Practical application of prevention trials
These major trials demonstrate that changes to diet and physical activity levels can have an impact on progression to Type 2 diabetes in high-risk individuals. Both the DPP and DPS offer practical advice on the extent of lifestyle change necessary to result in the significant risk reduction seen in both these trials and this is summarised in Box 3.
Diet may have a significant role in the development of diabetes. During rationing in both world wars it was observed that both prevalence and mortality from Type 2 diabetes decreased.
Two large US epidemiological studies have attempted to identify the components of dietary intake that may help prevent the onset of Type 2 diabetes. The most compelling data come from these studies, investigating a cohort of 85 000 female nurses and 40 000 male health professionals who were followed up over 16 and 12 years respectively.
During this time they completed regular dietary questionnaires that were independently validated and were used to calculate subsequent risk of diabetes.
The following dietary components were hypothesised as protective of Type 2 diabetes: carbohydrate foods of low glycaemic index (Willett et al, 2002), whole-grain foods (Liu et al, 2000; Fung et al, 2002), high-fibre cereal intake (Montonen et al, 2003), high intake of nuts and peanut butter (Jiang et al, 2002) and regular alcohol consumption (Conigrave et al, 2001).
An epidemiological study carried out in Ely, UK, has also reported that high consumption of vegetables protects against Type 2 diabetes (Williams et al, 1999).
The components of the diet that may be causative for Type 2 diabetes in men include high total fat and saturated fat intake (although the significance of this disappears after correction for BMI), processed meat intake (van Dam et al, 2002b) and high intakes of trans-fatty acids in women (Salmeron et al, 2001). Interestingly, no association is found between sugar intake and incidence of Type 2 diabetes (Janket et al, 2003).

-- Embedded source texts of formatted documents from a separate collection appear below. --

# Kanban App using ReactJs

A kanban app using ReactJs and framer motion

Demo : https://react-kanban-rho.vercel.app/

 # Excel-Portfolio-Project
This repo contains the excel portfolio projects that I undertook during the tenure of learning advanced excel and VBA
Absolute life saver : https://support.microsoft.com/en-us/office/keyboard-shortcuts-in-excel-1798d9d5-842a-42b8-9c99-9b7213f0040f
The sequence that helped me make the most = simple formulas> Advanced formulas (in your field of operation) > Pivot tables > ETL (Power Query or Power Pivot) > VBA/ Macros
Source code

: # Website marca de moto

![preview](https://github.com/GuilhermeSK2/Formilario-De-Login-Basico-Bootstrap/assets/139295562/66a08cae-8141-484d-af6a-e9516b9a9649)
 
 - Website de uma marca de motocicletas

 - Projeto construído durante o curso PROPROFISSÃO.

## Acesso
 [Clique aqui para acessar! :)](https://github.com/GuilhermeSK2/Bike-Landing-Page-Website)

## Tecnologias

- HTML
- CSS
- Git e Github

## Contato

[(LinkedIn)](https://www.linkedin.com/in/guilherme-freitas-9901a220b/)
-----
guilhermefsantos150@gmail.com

The challenge for nurses is to provide advice which is received enthusiastically by the patient. In practice, many people diagnosed with diabetes will receive dietary advice from the primary health-care team. Nurses, dietitians, doctors and other health-care professionals may all be involved and it is vital that everyone provides consistent advice.
The responsibility for providing educational material and providing training for other health professionals should rest with the diabetes specialist dietitian. Combining motivation and sensible consistent advice on diet and lifestyle, with supervision and support, is an approach that is likely to succeed.
It has become clear that the epidemic rise in Type 2 diabetes is related to relatively recent lifestyle changes and that the key to prevention is to develop strategies that will reduce the burden on both the individual and society. Recent large preventative trials have shown that moderate changes in lifestyle can substantially reduce the risk of developing Type 2 diabetes. With this strong evidence and the publication of the National Service Framework for Diabetes (DoH, 2002), it is hoped that strategies to reduce obesity and increase physical activity can be developed and directed at those of high risk with subsequent positive results on the incidence of Type 2 diabetes.